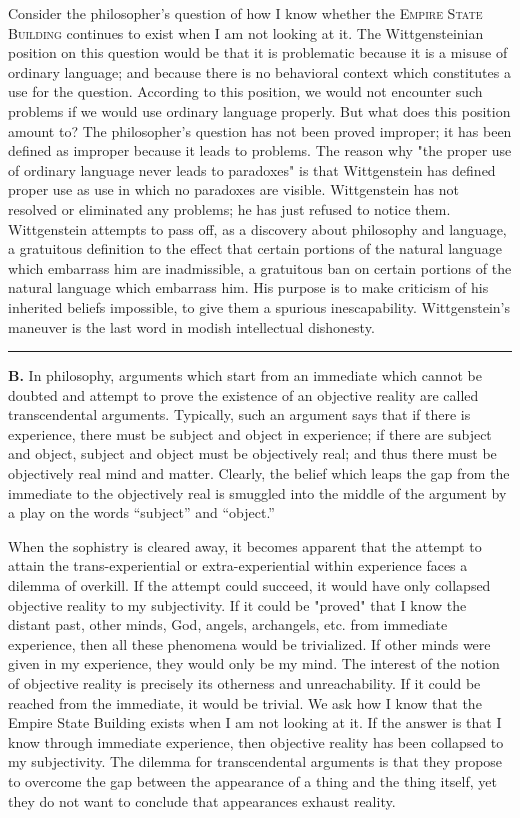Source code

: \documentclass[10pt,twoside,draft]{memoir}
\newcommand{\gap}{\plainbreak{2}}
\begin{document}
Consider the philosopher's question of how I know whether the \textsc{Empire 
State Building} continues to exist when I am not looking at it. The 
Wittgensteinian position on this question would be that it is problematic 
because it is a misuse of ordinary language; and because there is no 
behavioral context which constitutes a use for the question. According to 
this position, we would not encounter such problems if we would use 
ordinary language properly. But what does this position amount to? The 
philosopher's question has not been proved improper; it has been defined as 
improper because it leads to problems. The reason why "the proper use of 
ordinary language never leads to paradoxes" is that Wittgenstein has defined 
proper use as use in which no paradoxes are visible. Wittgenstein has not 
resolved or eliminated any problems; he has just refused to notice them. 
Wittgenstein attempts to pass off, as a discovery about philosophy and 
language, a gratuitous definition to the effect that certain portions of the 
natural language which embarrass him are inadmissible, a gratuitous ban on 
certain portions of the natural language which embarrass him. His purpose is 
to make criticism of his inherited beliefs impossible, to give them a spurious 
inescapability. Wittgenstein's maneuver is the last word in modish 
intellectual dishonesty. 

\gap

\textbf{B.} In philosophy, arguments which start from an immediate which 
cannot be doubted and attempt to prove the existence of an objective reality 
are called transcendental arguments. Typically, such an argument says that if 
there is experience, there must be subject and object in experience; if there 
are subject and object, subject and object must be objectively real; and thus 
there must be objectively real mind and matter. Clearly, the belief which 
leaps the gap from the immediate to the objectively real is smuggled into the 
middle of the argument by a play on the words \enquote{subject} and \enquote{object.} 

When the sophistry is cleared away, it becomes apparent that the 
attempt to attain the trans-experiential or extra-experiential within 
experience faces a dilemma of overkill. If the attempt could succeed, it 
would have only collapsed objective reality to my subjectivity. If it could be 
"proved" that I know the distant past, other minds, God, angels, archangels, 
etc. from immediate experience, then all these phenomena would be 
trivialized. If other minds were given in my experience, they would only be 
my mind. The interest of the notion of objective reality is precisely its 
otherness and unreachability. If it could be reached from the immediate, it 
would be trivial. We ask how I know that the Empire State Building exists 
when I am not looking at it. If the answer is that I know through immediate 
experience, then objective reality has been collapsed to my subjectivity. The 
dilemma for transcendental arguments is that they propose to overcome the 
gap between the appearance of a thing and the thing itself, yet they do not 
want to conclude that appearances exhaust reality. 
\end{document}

---

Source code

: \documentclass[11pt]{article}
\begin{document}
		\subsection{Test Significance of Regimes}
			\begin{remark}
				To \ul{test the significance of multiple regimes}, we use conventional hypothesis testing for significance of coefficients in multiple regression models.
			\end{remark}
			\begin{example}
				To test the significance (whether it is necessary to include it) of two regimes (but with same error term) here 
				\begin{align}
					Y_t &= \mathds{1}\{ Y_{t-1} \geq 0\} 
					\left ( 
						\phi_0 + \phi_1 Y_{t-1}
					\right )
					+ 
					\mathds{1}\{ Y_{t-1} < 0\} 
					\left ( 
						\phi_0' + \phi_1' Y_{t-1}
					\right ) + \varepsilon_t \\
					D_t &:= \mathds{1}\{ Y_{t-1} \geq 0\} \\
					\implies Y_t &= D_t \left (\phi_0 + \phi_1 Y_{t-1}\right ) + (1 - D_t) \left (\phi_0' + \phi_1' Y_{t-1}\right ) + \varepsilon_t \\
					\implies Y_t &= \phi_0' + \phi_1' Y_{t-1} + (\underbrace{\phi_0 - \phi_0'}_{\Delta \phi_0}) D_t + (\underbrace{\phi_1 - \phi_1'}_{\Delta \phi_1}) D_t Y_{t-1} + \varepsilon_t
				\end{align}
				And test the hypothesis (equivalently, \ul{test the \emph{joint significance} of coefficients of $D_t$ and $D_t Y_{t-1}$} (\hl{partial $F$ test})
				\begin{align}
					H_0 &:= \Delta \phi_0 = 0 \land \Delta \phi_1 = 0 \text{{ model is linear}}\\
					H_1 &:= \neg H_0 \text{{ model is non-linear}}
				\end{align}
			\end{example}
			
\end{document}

---

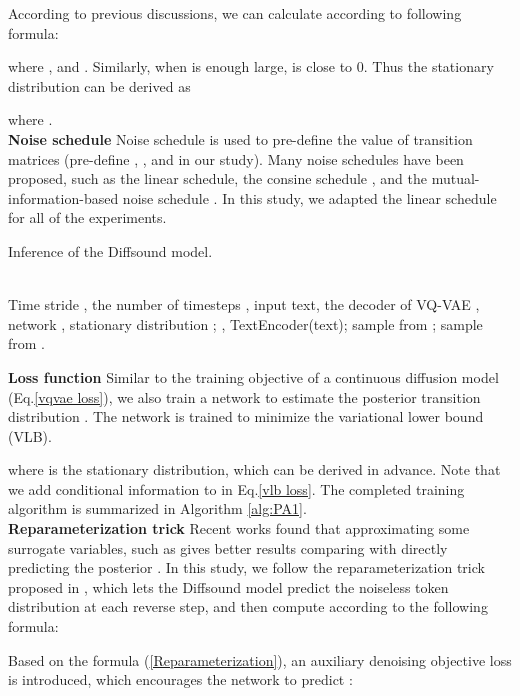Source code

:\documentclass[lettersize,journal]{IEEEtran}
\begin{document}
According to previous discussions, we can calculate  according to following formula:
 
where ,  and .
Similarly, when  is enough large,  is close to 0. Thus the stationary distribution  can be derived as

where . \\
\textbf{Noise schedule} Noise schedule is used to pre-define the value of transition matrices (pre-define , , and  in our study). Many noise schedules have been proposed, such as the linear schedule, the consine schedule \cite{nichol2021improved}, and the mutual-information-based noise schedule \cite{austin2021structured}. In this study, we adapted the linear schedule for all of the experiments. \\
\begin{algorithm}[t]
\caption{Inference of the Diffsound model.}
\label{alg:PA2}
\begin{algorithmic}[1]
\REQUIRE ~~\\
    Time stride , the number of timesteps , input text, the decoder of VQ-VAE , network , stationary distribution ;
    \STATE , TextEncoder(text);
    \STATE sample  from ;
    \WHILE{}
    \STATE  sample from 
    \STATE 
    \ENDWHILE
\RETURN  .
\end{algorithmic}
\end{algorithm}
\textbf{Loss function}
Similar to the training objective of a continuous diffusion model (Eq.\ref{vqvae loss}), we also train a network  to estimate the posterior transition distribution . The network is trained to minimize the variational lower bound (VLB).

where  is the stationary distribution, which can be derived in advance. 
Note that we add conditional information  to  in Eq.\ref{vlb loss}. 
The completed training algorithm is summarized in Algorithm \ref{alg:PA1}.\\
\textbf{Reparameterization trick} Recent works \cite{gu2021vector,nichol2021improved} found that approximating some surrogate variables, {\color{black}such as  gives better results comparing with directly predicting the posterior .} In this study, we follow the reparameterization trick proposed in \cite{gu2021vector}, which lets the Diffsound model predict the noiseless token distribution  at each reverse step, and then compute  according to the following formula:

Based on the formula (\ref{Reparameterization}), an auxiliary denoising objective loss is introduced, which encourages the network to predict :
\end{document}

**Your assignment**: Using the data above, transcribe the lines that run from the line with "leaps the gap" to the line with "experience, then objective", both ends kept, and output nothing else.

**Answer for this exercise**:
leaps the gap from the immediate to the objectively real is smuggled into the 
middle of the argument by a play on the words \enquote{subject} and \enquote{object.} 

When the sophistry is cleared away, it becomes apparent that the 
attempt to attain the trans-experiential or extra-experiential within 
experience faces a dilemma of overkill. If the attempt could succeed, it 
would have only collapsed objective reality to my subjectivity. If it could be 
"proved" that I know the distant past, other minds, God, angels, archangels, 
etc. from immediate experience, then all these phenomena would be 
trivialized. If other minds were given in my experience, they would only be 
my mind. The interest of the notion of objective reality is precisely its 
otherness and unreachability. If it could be reached from the immediate, it 
would be trivial. We ask how I know that the Empire State Building exists 
when I am not looking at it. If the answer is that I know through immediate 
experience, then objective reality has been collapsed to my subjectivity. The 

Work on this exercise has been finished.